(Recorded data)
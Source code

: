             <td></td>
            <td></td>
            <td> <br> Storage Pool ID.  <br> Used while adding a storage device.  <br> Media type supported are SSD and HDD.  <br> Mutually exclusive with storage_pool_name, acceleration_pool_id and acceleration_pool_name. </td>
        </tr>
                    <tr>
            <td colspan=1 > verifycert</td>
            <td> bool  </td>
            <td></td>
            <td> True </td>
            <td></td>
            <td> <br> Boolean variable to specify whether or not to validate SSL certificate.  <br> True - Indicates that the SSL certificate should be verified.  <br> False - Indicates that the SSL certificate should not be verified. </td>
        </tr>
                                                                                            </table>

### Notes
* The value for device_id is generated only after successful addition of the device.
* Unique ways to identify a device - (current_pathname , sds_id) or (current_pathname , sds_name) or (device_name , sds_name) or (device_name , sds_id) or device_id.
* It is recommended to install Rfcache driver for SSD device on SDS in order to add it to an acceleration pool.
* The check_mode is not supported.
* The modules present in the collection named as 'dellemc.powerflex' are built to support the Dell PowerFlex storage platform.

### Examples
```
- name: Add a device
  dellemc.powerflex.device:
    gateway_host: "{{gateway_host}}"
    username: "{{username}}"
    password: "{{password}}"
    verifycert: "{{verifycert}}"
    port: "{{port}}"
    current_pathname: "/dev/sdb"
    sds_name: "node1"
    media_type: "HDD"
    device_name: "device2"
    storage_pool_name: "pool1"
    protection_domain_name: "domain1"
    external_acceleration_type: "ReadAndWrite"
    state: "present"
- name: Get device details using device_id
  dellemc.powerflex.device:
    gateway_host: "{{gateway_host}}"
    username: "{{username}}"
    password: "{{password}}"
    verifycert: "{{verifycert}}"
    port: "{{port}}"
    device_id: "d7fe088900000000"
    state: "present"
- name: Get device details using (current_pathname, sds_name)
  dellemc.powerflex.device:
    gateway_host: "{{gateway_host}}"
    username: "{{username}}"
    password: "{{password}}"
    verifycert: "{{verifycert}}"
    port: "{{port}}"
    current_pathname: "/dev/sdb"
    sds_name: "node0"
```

Try it:
Gather and copy every line of the data in which the string "True" is found.

Reply:
            <td> True </td>
            <td> <br> Boolean variable to specify whether or not to validate SSL certificate.  <br> True - Indicates that the SSL certificate should be verified.  <br> False - Indicates that the SSL certificate should not be verified. </td>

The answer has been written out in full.